Em São Gabriel da Cachoeira, no noroeste do Amazonas, o dia primeiro de janeiro último não foi diferente do de outros municípios brasileiros: posse de prefeito e vereadores. A novidade aqui é que o novo prefeito e seu vice são indígenas, tariano e baniwa, representantes dos principais e mais povoados rios da região, Uaupés e Içana. Eles tiveram uma votação expressiva (43%), numa disputa com mais quatro candidatos (três deles ex-prefeitos).
A nova administração indígena foi muito comemorada em São Gabriel da Cachoeira, que se destaca por ser o município mais indígena do país (por volta de 90% do total), por serem, ambos, lideranças que fizeram sua carreira política no movimento indígena, e ex-diretores da Foirn (Federação das Organizações Indígenas do Rio Negro, que abrange uma rede de mais de 60 organizações indígenas de três municípios do Médio e Alto Rio Negro). Nesse município, a maioria da população e do eleitorado vive fora da área urbana, em comunidades situadas em oito terras indígenas.
No dia primeiro, já às oito horas da manhã houve um culto ecumênico, seguido pela posse dos nove vereadores, tudo no ginásio esportivo da cidade. Foi feita a eleição da mesa diretora da Câmara, ficando a presidência com Rivelino de Iauaretê, ele também indígena. Cada vereador teve tempo para uma breve fala, quando agradeceram o apoio dos eleitores e familiares. Na seqüência o prefeito e seu vice fizeram seus discursos de posse, quando enfatizaram a importância da participação e do trabalho junto com as comunidades indígenas, como o povo.
Descentralização, articulação, participação
Pedro começou seu discurso em tukano, a língua mais falada na Bacia do Uaupés. “Duhib¡r¡ti m¡hsã, y¡ ahkawerã. M¡hsã mera ¡hsã puro ekati ¡hsar† heõperã ¡hsar† oasãpã m¡hsã oasãkaro nhota, y¡ m¡hsãre nikãromerã dararã niw£”. Agradeceu a confiança de todos, expressou sua alegria e o desejo de trabalhar junto.

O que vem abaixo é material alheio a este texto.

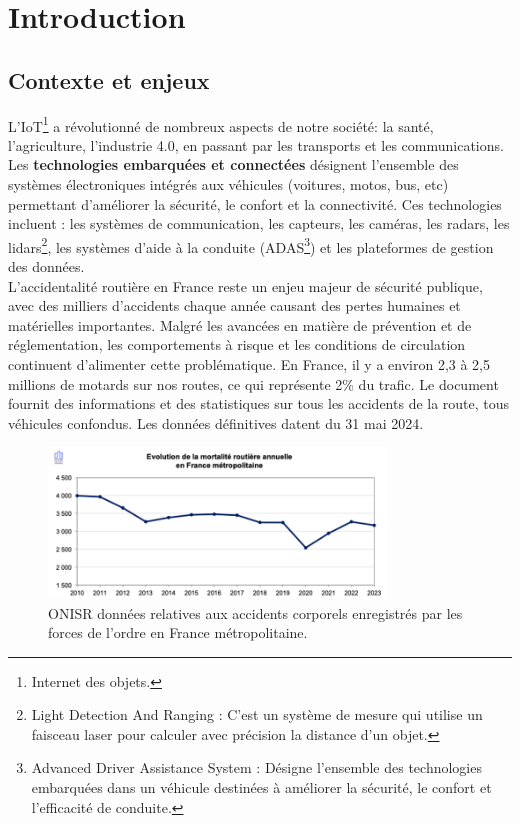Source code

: \section{Introduction}
\subsection{Contexte et enjeux}
L'IoT\footnote{Internet des objets.} a révolutionné de nombreux aspects de notre société: la santé, l'agriculture, l'industrie 4.0, en passant par les transports et les communications.
Les \textbf{technologies embarquées et connectées} désignent l’ensemble des systèmes électroniques intégrés aux véhicules (voitures, motos, bus, etc) permettant d’améliorer la sécurité, le confort et la connectivité. Ces technologies incluent : les systèmes de communication, les capteurs, les caméras, les radars, les lidars\footnote{Light Detection And Ranging : C'est un système de mesure qui utilise un faisceau laser pour calculer avec précision la distance d’un objet.}, les systèmes d’aide à la conduite (ADAS\footnote{Advanced Driver Assistance System : Désigne l’ensemble des technologies embarquées dans un véhicule destinées à améliorer la sécurité, le confort et l’efficacité de conduite. }) et les plateformes de gestion des données.\\
L’accidentalité routière en France reste un enjeu majeur de sécurité publique, avec des milliers d’accidents chaque année causant des pertes humaines et matérielles importantes. Malgré les avancées en matière de prévention et de réglementation, les comportements à risque et les conditions de circulation continuent d’alimenter cette problématique.
En France, il y a environ 2,3 à 2,5 millions de motards\cite{actiEouteNbMotardFr} sur nos routes, ce qui représente 2\%  du trafic.
Le document\cite{la_securite_routiere_accidentalite_2024} fournit des informations et des statistiques sur tous les accidents de la route, tous véhicules confondus. Les données définitives datent du 31 mai 2024.

\begin{figure}[h]
    \centering
    \includegraphics[width=0.8\textwidth]{images/evolution_mortalite_securite_routiere_france.png} 
    \caption{ONISR données relatives aux accidents corporels enregistrés par les forces de l'ordre en France métropolitaine.}
\end{figure}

André falou de descentralização, articulação e participação. Disse: "a única forma de não errar mais é garantir um governo de gestão compartilhada com as instituições parceiras e com a população". E ainda: "não podemos mais dar lugar ao modelo atrasado e autoritário de uma administração centralizada, pois certamente será ineficiente e reprovada pelo povo. Num país em transformação, é importante se orientar por um conceito novo do que é ser gestor. Significa dizer: ter visão, articulação ampla, definir políticas e práticas que possam resolver problemas, colocar nosso município no eixo das grandes realizações em favor da comunidade, aquilo que são suas necessidades básicas. Dessa forma podemos avançar na perspectiva do desenvolvimento sustentável em nosso município."
Depois ambos, com suas esposas, desceram do palco e houve uma cerimônia com o grupo de dança tuyuka de São Gabriel, formado por Mario Tenório, Mandu Lima, Lourenço Prado, João Paulo Vidal, junto com Luiz Aguiar, tariano. Na véspera, Mario, que é kumu (benzedor), fez um benzimento a pedido de Pedro, para proteção, com cera-de-abelha e tabaco. Durante a posse, entregaram para o prefeito e seu vice, em uma fala cerimonial. Presentearam a ambos com lanças-chocalho, símbolo do poder criativo e de conexão entre diferentes níveis do cosmo, segundo as concepções dos povos Tukano. Entregaram também a cuia com cera-de-abelha benzida e um porta-cigarros.
À noite houve festa na praia do Rio Negro, onde foi montado um palco. Houve alimentação para todos, distribuída em marmitex. Ao anoitecer caiu um forte temporal. Mas depois das 20h o tempo abriu e grupos de dança puderam se apresentar.